About this task » Write out once more the lines running from the top of the entries below to the line with "Задание 3 |", both ends included.

The data »
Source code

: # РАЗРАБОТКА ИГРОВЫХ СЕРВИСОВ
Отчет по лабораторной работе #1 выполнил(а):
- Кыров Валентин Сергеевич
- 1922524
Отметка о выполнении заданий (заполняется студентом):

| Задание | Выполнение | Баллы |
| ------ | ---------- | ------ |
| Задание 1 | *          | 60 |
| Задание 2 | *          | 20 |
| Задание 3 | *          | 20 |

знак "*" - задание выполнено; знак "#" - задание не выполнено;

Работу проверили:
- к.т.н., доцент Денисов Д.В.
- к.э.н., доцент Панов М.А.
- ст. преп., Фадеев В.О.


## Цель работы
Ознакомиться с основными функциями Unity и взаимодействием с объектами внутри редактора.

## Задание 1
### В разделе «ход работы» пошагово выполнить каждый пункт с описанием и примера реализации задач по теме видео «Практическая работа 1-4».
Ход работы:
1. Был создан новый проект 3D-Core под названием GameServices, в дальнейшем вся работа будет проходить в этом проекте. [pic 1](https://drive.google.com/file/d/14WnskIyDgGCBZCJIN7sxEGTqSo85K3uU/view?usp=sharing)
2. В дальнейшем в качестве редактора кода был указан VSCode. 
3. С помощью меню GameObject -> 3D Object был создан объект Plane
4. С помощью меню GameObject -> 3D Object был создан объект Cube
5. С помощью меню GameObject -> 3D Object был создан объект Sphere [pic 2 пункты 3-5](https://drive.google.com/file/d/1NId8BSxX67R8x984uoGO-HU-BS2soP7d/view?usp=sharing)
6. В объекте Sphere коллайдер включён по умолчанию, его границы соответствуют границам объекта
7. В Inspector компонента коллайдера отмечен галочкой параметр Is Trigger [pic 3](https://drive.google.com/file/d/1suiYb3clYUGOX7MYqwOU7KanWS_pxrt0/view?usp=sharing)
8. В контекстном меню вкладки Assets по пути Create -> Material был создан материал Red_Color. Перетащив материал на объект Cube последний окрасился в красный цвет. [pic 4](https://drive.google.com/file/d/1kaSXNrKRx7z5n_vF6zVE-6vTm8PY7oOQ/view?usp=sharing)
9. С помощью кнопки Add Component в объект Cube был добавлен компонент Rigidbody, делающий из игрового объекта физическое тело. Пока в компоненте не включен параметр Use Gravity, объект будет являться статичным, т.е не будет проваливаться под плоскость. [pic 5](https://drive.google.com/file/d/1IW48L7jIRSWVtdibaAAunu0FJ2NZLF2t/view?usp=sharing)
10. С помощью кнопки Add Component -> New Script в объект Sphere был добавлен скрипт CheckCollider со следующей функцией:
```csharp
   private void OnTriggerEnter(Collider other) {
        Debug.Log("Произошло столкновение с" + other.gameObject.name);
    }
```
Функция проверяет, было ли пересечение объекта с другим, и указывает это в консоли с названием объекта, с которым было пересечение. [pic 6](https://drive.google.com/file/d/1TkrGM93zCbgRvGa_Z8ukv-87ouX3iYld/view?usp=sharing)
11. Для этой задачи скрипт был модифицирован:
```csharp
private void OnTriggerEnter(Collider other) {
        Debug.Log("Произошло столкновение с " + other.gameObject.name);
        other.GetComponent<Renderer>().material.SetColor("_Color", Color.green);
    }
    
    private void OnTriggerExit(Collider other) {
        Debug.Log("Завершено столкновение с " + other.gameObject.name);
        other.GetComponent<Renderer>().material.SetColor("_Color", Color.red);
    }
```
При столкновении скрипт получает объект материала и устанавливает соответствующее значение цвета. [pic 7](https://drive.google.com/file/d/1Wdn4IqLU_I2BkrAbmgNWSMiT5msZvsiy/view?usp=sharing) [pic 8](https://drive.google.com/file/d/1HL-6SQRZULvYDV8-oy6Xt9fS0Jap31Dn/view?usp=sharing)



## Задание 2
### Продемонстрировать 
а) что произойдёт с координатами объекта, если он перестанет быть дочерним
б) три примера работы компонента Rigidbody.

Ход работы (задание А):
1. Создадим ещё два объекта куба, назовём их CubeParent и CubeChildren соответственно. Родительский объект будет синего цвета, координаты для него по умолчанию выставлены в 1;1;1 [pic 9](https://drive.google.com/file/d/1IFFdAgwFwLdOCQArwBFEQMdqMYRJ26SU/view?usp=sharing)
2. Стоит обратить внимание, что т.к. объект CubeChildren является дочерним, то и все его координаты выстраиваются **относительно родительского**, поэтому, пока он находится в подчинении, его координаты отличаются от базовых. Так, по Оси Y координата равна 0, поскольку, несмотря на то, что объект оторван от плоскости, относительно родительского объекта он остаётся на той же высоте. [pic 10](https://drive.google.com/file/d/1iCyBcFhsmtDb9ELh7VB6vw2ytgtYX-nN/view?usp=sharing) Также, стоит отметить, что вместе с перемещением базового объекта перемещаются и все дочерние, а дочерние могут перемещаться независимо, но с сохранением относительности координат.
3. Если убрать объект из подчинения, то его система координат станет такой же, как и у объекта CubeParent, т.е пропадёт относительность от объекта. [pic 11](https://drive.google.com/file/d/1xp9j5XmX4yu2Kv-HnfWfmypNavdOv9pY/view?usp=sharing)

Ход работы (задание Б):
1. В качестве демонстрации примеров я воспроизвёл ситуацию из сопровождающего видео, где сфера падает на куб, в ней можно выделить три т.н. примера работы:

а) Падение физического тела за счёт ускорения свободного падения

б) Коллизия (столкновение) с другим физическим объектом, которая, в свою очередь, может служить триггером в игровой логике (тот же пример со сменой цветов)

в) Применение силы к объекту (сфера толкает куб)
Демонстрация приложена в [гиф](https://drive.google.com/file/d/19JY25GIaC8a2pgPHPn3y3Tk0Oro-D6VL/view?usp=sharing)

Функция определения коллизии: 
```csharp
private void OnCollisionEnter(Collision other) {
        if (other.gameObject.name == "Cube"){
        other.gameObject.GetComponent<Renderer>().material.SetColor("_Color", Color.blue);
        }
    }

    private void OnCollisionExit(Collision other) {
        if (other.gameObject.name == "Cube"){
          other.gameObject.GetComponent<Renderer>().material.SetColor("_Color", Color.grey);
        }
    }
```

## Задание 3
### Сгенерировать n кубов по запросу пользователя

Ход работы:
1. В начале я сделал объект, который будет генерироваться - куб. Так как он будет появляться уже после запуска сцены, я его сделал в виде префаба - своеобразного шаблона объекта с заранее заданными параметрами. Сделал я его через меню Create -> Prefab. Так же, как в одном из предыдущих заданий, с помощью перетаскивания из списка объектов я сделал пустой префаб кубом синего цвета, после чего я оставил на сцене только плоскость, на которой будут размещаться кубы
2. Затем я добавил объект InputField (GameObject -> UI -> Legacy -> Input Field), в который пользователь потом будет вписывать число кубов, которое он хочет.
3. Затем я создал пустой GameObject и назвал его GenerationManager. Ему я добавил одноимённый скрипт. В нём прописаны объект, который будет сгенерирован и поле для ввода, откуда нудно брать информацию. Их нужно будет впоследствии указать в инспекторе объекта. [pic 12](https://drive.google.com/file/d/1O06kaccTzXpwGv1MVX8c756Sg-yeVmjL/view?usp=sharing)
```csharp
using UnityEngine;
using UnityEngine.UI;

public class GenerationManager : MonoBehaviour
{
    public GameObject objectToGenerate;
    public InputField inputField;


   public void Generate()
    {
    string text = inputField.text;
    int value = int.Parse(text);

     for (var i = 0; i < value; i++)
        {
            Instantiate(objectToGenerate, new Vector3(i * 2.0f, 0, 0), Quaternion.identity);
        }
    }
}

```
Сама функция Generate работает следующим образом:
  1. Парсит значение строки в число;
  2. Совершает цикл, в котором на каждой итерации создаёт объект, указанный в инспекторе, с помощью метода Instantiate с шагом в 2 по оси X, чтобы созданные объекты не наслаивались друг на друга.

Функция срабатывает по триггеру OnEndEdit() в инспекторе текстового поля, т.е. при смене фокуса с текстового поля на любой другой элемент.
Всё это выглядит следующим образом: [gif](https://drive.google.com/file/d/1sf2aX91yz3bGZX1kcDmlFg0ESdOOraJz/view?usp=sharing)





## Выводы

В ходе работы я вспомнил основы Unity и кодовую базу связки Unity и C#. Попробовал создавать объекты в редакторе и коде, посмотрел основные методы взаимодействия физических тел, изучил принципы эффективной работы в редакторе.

Reply to the task »
Source code

: # РАЗРАБОТКА ИГРОВЫХ СЕРВИСОВ
Отчет по лабораторной работе #1 выполнил(а):
- Кыров Валентин Сергеевич
- 1922524
Отметка о выполнении заданий (заполняется студентом):

| Задание | Выполнение | Баллы |
| ------ | ---------- | ------ |
| Задание 1 | *          | 60 |
| Задание 2 | *          | 20 |
| Задание 3 | *          | 20 |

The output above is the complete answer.